MATERIAL FOR THIS EXERCISE:
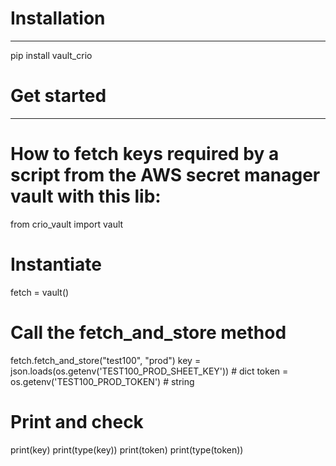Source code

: # Installation
************
pip install vault_crio


# Get started
***********

# How to fetch keys required by a script from the AWS secret manager vault with this lib:

from crio_vault import vault

# Instantiate
fetch = vault()

# Call the fetch_and_store method
fetch.fetch_and_store("test100", "prod")
key = json.loads(os.getenv('TEST100_PROD_SHEET_KEY')) # dict
token = os.getenv('TEST100_PROD_TOKEN') # string 

# Print and check 
print(key)
print(type(key))
print(token)
print(type(token))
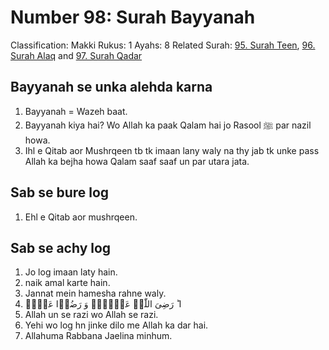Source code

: # Number 98: Surah Bayyanah

Classification: Makki
Rukus: 1
Ayahs: 8
Related Surah: [95. Surah Teen](./95_Surah_Teen.md), [96. Surah Alaq](./96_Surah_Alaq.md) and [97. Surah Qadar](./97_Surah_Qadar.md)

## Bayyanah se unka alehda karna

1. Bayyanah = Wazeh baat.
2. Bayyanah kiya hai? Wo Allah ka paak Qalam hai jo Rasool ﷺ par nazil howa.
3. Ihl e Qitab aor Mushrqeen tb tk imaan lany waly na thy jab tk unke pass Allah ka bejha howa Qalam saaf saaf un par utara jata.

## Sab se bure log

1. Ehl e Qitab aor mushrqeen.

## Sab se achy log

1. Jo log imaan laty hain.
2. naik amal karte hain.
3. Jannat mein hamesha rahne waly.
4. ا ؕ رَضِیَ اللّٰہُ  عَنۡہُمۡ وَ رَضُوۡا عَنۡہُ
5. Allah un se razi wo Allah se razi.
6. Yehi wo log hn jinke dilo me Allah ka dar hai.
7. Allahuma Rabbana Jaelina minhum.
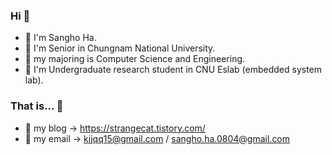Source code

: ### Hi 👋
- 🐣 I'm Sangho Ha. <br>
- 🐤 I'm Senior in Chungnam National University. <br>
- 🐥 my majoring is Computer Science and Engineering. <br>
- 🐓 I'm Undergraduate research student in CNU Eslab (embedded system lab).

### That is... 🦍

- 🐧 my blog  -> https://strangecat.tistory.com/ <br>
- 🐧 my email -> kijqq15@gmail.com / sangho.ha.0804@gmail.com <br>

<!--
**sangho0804/sangho0804** is a ✨ _special_ ✨ repository because its `README.md` (this file) appears on your GitHub profile.

Here are some ideas to get you started:

- 🔭 I’m currently working on ...
- 🌱 I’m currently learning ...
- 👯 I’m looking to collaborate on ...
- 🤔 I’m looking for help with ...
- 💬 Ask me about ...
- 📫 How to reach me: ...
- 😄 Pronouns: ...
- ⚡ Fun fact: ...
-->
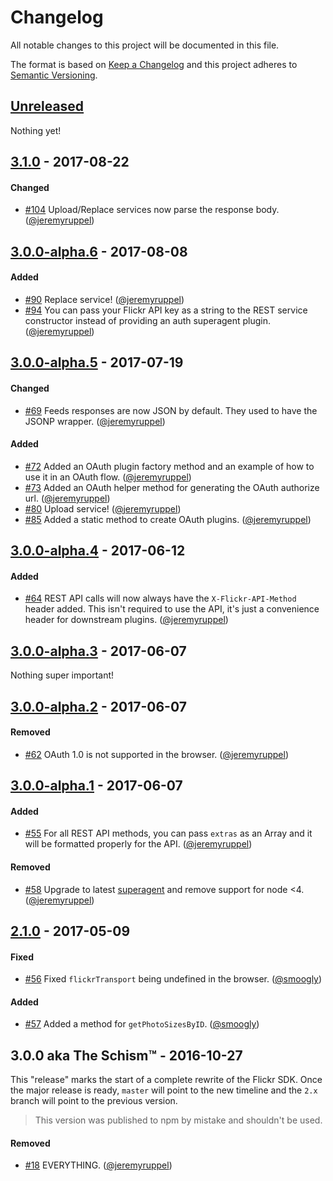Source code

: # Changelog

All notable changes to this project will be documented in this file.

The format is based on [Keep a Changelog](http://keepachangelog.com/en/1.0.0/)
and this project adheres to [Semantic Versioning](http://semver.org/spec/v2.0.0.html).

## [Unreleased]

Nothing yet!

## [3.1.0] - 2017-08-22

#### Changed

- [#104] Upload/Replace services now parse the response body. ([@jeremyruppel])

## [3.0.0-alpha.6] - 2017-08-08

#### Added

- [#90] Replace service! ([@jeremyruppel])
- [#94] You can pass your Flickr API key as a string to the REST service constructor instead of providing an auth superagent plugin. ([@jeremyruppel])

## [3.0.0-alpha.5] - 2017-07-19

#### Changed

- [#69] Feeds responses are now JSON by default. They used to have the JSONP wrapper. ([@jeremyruppel])

#### Added

- [#72] Added an OAuth plugin factory method and an example of how to use it in an OAuth flow. ([@jeremyruppel])
- [#73] Added an OAuth helper method for generating the OAuth authorize url. ([@jeremyruppel])
- [#80] Upload service! ([@jeremyruppel])
- [#85] Added a static method to create OAuth plugins. ([@jeremyruppel])

## [3.0.0-alpha.4] - 2017-06-12

#### Added

- [#64] REST API calls will now always have the `X-Flickr-API-Method` header added. This isn't required to use the API, it's just a convenience header for downstream plugins. ([@jeremyruppel])

## [3.0.0-alpha.3] - 2017-06-07

Nothing super important!

## [3.0.0-alpha.2] - 2017-06-07

#### Removed

- [#62] OAuth 1.0 is not supported in the browser. ([@jeremyruppel])

## [3.0.0-alpha.1] - 2017-06-07

#### Added

- [#55] For all REST API methods, you can pass `extras` as an Array and it will be formatted properly for the API. ([@jeremyruppel])

#### Removed

- [#58] Upgrade to latest [superagent] and remove support for node <4. ([@jeremyruppel])

## [2.1.0] - 2017-05-09

#### Fixed

- [#56] Fixed `flickrTransport` being undefined in the browser. ([@smoogly])

#### Added

- [#57] Added a method for `getPhotoSizesByID`. ([@smoogly])

## 3.0.0 aka The Schism™ - 2016-10-27

This "release" marks the start of a complete rewrite of the Flickr SDK. Once the major release is ready, `master` will point to the new timeline and the `2.x` branch will point to the previous version.

> This version was published to npm by mistake and shouldn't be used.

#### Removed

- [#18] EVERYTHING. ([@jeremyruppel])

<!-- contributors -->

[@jeremyruppel]: https://github.com/jeremyruppel
[@smoogly]: https://github.com/smoogly

<!-- releases -->

[2.1.0]: https://github.com/flickr/flickr-sdk/compare/v2.0.1...v2.1.0
[3.0.0-alpha.1]: https://github.com/flickr/flickr-sdk/compare/v3.0.0...v3.0.0-alpha.1
[3.0.0-alpha.2]: https://github.com/flickr/flickr-sdk/compare/v3.0.0-alpha.1...v3.0.0-alpha.2
[3.0.0-alpha.3]: https://github.com/flickr/flickr-sdk/compare/v3.0.0-alpha.2...v3.0.0-alpha.3
[3.0.0-alpha.4]: https://github.com/flickr/flickr-sdk/compare/v3.0.0-alpha.3...v3.0.0-alpha.4
[3.0.0-alpha.5]: https://github.com/flickr/flickr-sdk/compare/v3.0.0-alpha.4...v3.0.0-alpha.5
[3.0.0-alpha.6]: https://github.com/flickr/flickr-sdk/compare/v3.0.0-alpha.5...v3.0.0-alpha.6
[3.1.0]: https://github.com/flickr/flickr-sdk/compare/v3.0.0-alpha.6...v3.1.0
[Unreleased]: https://github.com/flickr/flickr-sdk/compare/v3.1.0...master

<!-- pull requests -->

[#18]: https://github.com/flickr/flickr-sdk/pull/18
[#56]: https://github.com/flickr/flickr-sdk/pull/56
[#55]: https://github.com/flickr/flickr-sdk/pull/55
[#57]: https://github.com/flickr/flickr-sdk/pull/57
[#58]: https://github.com/flickr/flickr-sdk/pull/58
[#62]: https://github.com/flickr/flickr-sdk/pull/62
[#64]: https://github.com/flickr/flickr-sdk/pull/64
[#69]: https://github.com/flickr/flickr-sdk/pull/69
[#72]: https://github.com/flickr/flickr-sdk/pull/72
[#73]: https://github.com/flickr/flickr-sdk/pull/73
[#80]: https://github.com/flickr/flickr-sdk/pull/80
[#85]: https://github.com/flickr/flickr-sdk/pull/85
[#90]: https://github.com/flickr/flickr-sdk/pull/90
[#94]: https://github.com/flickr/flickr-sdk/pull/94
[#104]: https://github.com/flickr/flickr-sdk/pull/104

<!-- other links -->

[superagent]: https://github.com/visionmedia/superagent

TASK BRIEF: Return the listing above unaltered, omitting its pictures.

EXERCISE OUTPUT:
Source code

: # Installation
************
pip install vault_crio


# Get started
***********

# How to fetch keys required by a script from the AWS secret manager vault with this lib:

from crio_vault import vault

# Instantiate
fetch = vault()

# Call the fetch_and_store method
fetch.fetch_and_store("test100", "prod")
key = json.loads(os.getenv('TEST100_PROD_SHEET_KEY')) # dict
token = os.getenv('TEST100_PROD_TOKEN') # string 

# Print and check 
print(key)
print(type(key))
print(token)
print(type(token))
Source code

: # Number 98: Surah Bayyanah

Classification: Makki
Rukus: 1
Ayahs: 8
Related Surah: [95. Surah Teen](./95_Surah_Teen.md), [96. Surah Alaq](./96_Surah_Alaq.md) and [97. Surah Qadar](./97_Surah_Qadar.md)

## Bayyanah se unka alehda karna

1. Bayyanah = Wazeh baat.
2. Bayyanah kiya hai? Wo Allah ka paak Qalam hai jo Rasool ﷺ par nazil howa.
3. Ihl e Qitab aor Mushrqeen tb tk imaan lany waly na thy jab tk unke pass Allah ka bejha howa Qalam saaf saaf un par utara jata.

## Sab se bure log

1. Ehl e Qitab aor mushrqeen.

## Sab se achy log

1. Jo log imaan laty hain.
2. naik amal karte hain.
3. Jannat mein hamesha rahne waly.
4. ا ؕ رَضِیَ اللّٰہُ  عَنۡہُمۡ وَ رَضُوۡا عَنۡہُ
5. Allah un se razi wo Allah se razi.
6. Yehi wo log hn jinke dilo me Allah ka dar hai.
7. Allahuma Rabbana Jaelina minhum.
Source code

: ### Hi 👋
- 🐣 I'm Sangho Ha. <br>
- 🐤 I'm Senior in Chungnam National University. <br>
- 🐥 my majoring is Computer Science and Engineering. <br>
- 🐓 I'm Undergraduate research student in CNU Eslab (embedded system lab).

### That is... 🦍

- 🐧 my blog  -> https://strangecat.tistory.com/ <br>
- 🐧 my email -> kijqq15@gmail.com / sangho.ha.0804@gmail.com <br>

<!--
**sangho0804/sangho0804** is a ✨ _special_ ✨ repository because its `README.md` (this file) appears on your GitHub profile.

Here are some ideas to get you started:

- 🔭 I’m currently working on ...
- 🌱 I’m currently learning ...
- 👯 I’m looking to collaborate on ...
- 🤔 I’m looking for help with ...
- 💬 Ask me about ...
- 📫 How to reach me: ...
- 😄 Pronouns: ...
- ⚡ Fun fact: ...
-->
Source code

: # Changelog

All notable changes to this project will be documented in this file.

The format is based on [Keep a Changelog](http://keepachangelog.com/en/1.0.0/)
and this project adheres to [Semantic Versioning](http://semver.org/spec/v2.0.0.html).

## [Unreleased]

Nothing yet!

## [3.1.0] - 2017-08-22

#### Changed

- [#104] Upload/Replace services now parse the response body. ([@jeremyruppel])

## [3.0.0-alpha.6] - 2017-08-08

#### Added

- [#90] Replace service! ([@jeremyruppel])
- [#94] You can pass your Flickr API key as a string to the REST service constructor instead of providing an auth superagent plugin. ([@jeremyruppel])

## [3.0.0-alpha.5] - 2017-07-19

#### Changed

- [#69] Feeds responses are now JSON by default. They used to have the JSONP wrapper. ([@jeremyruppel])

#### Added

- [#72] Added an OAuth plugin factory method and an example of how to use it in an OAuth flow. ([@jeremyruppel])
- [#73] Added an OAuth helper method for generating the OAuth authorize url. ([@jeremyruppel])
- [#80] Upload service! ([@jeremyruppel])
- [#85] Added a static method to create OAuth plugins. ([@jeremyruppel])

## [3.0.0-alpha.4] - 2017-06-12

#### Added

- [#64] REST API calls will now always have the `X-Flickr-API-Method` header added. This isn't required to use the API, it's just a convenience header for downstream plugins. ([@jeremyruppel])

## [3.0.0-alpha.3] - 2017-06-07

Nothing super important!

## [3.0.0-alpha.2] - 2017-06-07

#### Removed

- [#62] OAuth 1.0 is not supported in the browser. ([@jeremyruppel])

## [3.0.0-alpha.1] - 2017-06-07

#### Added

- [#55] For all REST API methods, you can pass `extras` as an Array and it will be formatted properly for the API. ([@jeremyruppel])

#### Removed

- [#58] Upgrade to latest [superagent] and remove support for node <4. ([@jeremyruppel])

## [2.1.0] - 2017-05-09

#### Fixed

- [#56] Fixed `flickrTransport` being undefined in the browser. ([@smoogly])

#### Added

- [#57] Added a method for `getPhotoSizesByID`. ([@smoogly])

## 3.0.0 aka The Schism™ - 2016-10-27

This "release" marks the start of a complete rewrite of the Flickr SDK. Once the major release is ready, `master` will point to the new timeline and the `2.x` branch will point to the previous version.

> This version was published to npm by mistake and shouldn't be used.

#### Removed

- [#18] EVERYTHING. ([@jeremyruppel])

<!-- contributors -->

[@jeremyruppel]: https://github.com/jeremyruppel
[@smoogly]: https://github.com/smoogly

<!-- releases -->

[2.1.0]: https://github.com/flickr/flickr-sdk/compare/v2.0.1...v2.1.0
[3.0.0-alpha.1]: https://github.com/flickr/flickr-sdk/compare/v3.0.0...v3.0.0-alpha.1
[3.0.0-alpha.2]: https://github.com/flickr/flickr-sdk/compare/v3.0.0-alpha.1...v3.0.0-alpha.2
[3.0.0-alpha.3]: https://github.com/flickr/flickr-sdk/compare/v3.0.0-alpha.2...v3.0.0-alpha.3
[3.0.0-alpha.4]: https://github.com/flickr/flickr-sdk/compare/v3.0.0-alpha.3...v3.0.0-alpha.4
[3.0.0-alpha.5]: https://github.com/flickr/flickr-sdk/compare/v3.0.0-alpha.4...v3.0.0-alpha.5
[3.0.0-alpha.6]: https://github.com/flickr/flickr-sdk/compare/v3.0.0-alpha.5...v3.0.0-alpha.6
[3.1.0]: https://github.com/flickr/flickr-sdk/compare/v3.0.0-alpha.6...v3.1.0
[Unreleased]: https://github.com/flickr/flickr-sdk/compare/v3.1.0...master

<!-- pull requests -->

[#18]: https://github.com/flickr/flickr-sdk/pull/18
[#56]: https://github.com/flickr/flickr-sdk/pull/56
[#55]: https://github.com/flickr/flickr-sdk/pull/55
[#57]: https://github.com/flickr/flickr-sdk/pull/57
[#58]: https://github.com/flickr/flickr-sdk/pull/58
[#62]: https://github.com/flickr/flickr-sdk/pull/62
[#64]: https://github.com/flickr/flickr-sdk/pull/64
[#69]: https://github.com/flickr/flickr-sdk/pull/69
[#72]: https://github.com/flickr/flickr-sdk/pull/72
[#73]: https://github.com/flickr/flickr-sdk/pull/73
[#80]: https://github.com/flickr/flickr-sdk/pull/80
[#85]: https://github.com/flickr/flickr-sdk/pull/85
[#90]: https://github.com/flickr/flickr-sdk/pull/90
[#94]: https://github.com/flickr/flickr-sdk/pull/94
[#104]: https://github.com/flickr/flickr-sdk/pull/104

<!-- other links -->

[superagent]: https://github.com/visionmedia/superagent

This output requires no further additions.